Many persons (and myself among the number) are made aware of the approach of a thunder-storm by an intense pain and weight about the head; and I have heard numbers of Canadians complain that a thaw always made them feel bilious and heavy, and greatly depressed their animal spirits.

I had a great desire to visit our new location, but when I looked out upon the cheerless waste, I gave up the idea, and contented myself with hoping for a better day on the morrow; but many morrows came and went before a frost again hardened the road sufficiently for me to make the attempt.

The prospect from the windows of my sister's log hut was not very prepossessing. The small lake in front, which formed such a pretty object in summer, now looked like an extensive field covered with snow, hemmed in from the rest of the world by a dark belt of sombre pine-woods.

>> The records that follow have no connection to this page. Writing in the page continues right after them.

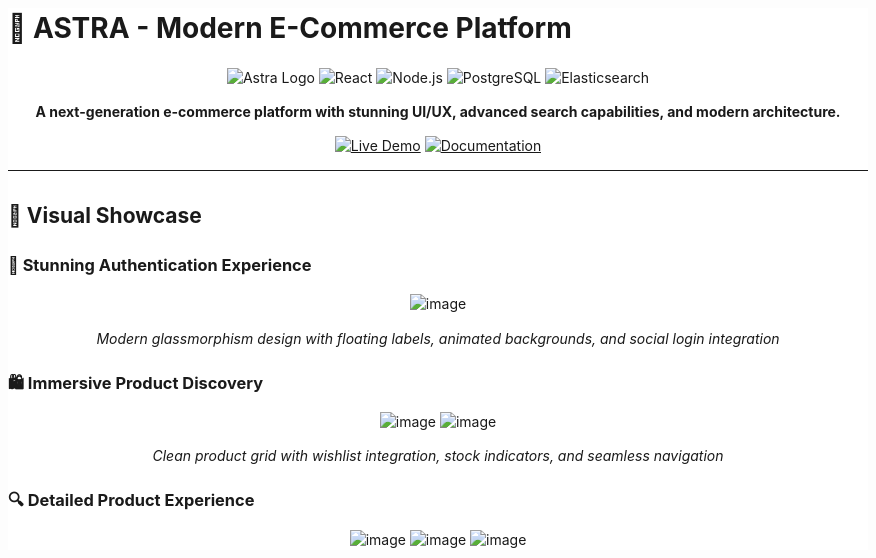 # 🚀 ASTRA - Modern E-Commerce Platform

<div align="center">

![Astra Logo](https://img.shields.io/badge/ASTRA-E--Commerce-667eea?style=for-the-badge&logo=react&logoColor=white)
![React](https://img.shields.io/badge/React-18.0.0-61DAFB?style=for-the-badge&logo=react)
![Node.js](https://img.shields.io/badge/Node.js-18.0.0-339933?style=for-the-badge&logo=node.js)
![PostgreSQL](https://img.shields.io/badge/PostgreSQL-15-336791?style=for-the-badge&logo=postgresql)
![Elasticsearch](https://img.shields.io/badge/Elasticsearch-8.0-005571?style=for-the-badge&logo=elasticsearch)

**A next-generation e-commerce platform with stunning UI/UX, advanced search capabilities, and modern architecture.**

[![Live Demo](https://img.shields.io/badge/Live%20Demo-View%20Astra-667eea?style=for-the-badge&logo=globe)](https://astra-demo.com)
[![Documentation](https://img.shields.io/badge/Documentation-API%20Docs-667eea?style=for-the-badge&logo=book)](#api-documentation)

</div>

---

## 📸 **Visual Showcase**

### 🎨 **Stunning Authentication Experience**
<div align="center">
<img width="1713" height="949" alt="image" src="https://github.com/user-attachments/assets/a117c551-a29e-4946-ae09-2487c9429b3a" />


*Modern glassmorphism design with floating labels, animated backgrounds, and social login integration*
</div>

### 🛍️ **Immersive Product Discovery**
<div align="center">
<img width="1728" height="1117" alt="image" src="https://github.com/user-attachments/assets/f90e35f7-2de4-4f0d-aa44-e41c3e8417f0" />
<img width="1696" height="942" alt="image" src="https://github.com/user-attachments/assets/9a31afe8-95cd-4fc4-a8cc-4ba71ccf6fb4" />


*Clean product grid with wishlist integration, stock indicators, and seamless navigation*
</div>

### 🔍 **Detailed Product Experience**
<div align="center">
<img width="1721" height="935" alt="image" src="https://github.com/user-attachments/assets/c9750c47-b46e-40e6-8506-62b4d7ea7212" />
<img width="1724" height="784" alt="image" src="https://github.com/user-attachments/assets/7170349d-5476-4090-9bd0-40f6343f1cb9" />
<img width="1722" height="955" alt="image" src="https://github.com/user-attachments/assets/ecf91c88-b834-442d-8471-d6c8c650f08c" />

The clearing round the house was very small, and only just reclaimed from the wilderness, and the greater part of it covered with piles of brushwood, to be burnt the first dry days of spring. The charred and blackened stumps on the few acres that had been cleared during the preceding year were everything but picturesque; and I concluded, as I turned, disgusted, from the prospect before me, that there was very little beauty to be found in the backwoods. But I came to this decision during a Canadian thaw, be it remembered, when one is wont to view every object with jaundiced eyes.

Moodie had only been able to secure sixty-six acres of his government grant upon the Upper Katchawanook Lake, which, being interpreted, means in English, the "Lake of the Waterfalls," a very poetical meaning, which most Indian names have. He had, however, secured a clergy reserve of two hundred acres adjoining; and he afterwards purchased a fine lot, which likewise formed part of the same block, one hundred acres, for 150 pounds.[1] This was an enormously high price for wild land; but the prospect of opening the Trent and Otonabee for the navigation of steamboats and other small craft, was at that period a favourite speculation, and its practicability, and the great advantages to be derived from it, were so widely believed as to raise the value of the wild lands along these remote waters to an enormous price; and settlers in the vicinity were eager to secure lots, at any sacrifice, along their shores.

[1] After a lapse of fifteen years, we have been glad to sell these lots of land, after considerable clearings had been made upon them, for less than they originally cost us.

Our government grant was upon the lake shore, and Moodie had chosen for the site of his log house a bank that sloped gradually from the edge of the water, until it attained to the dignity of a hill.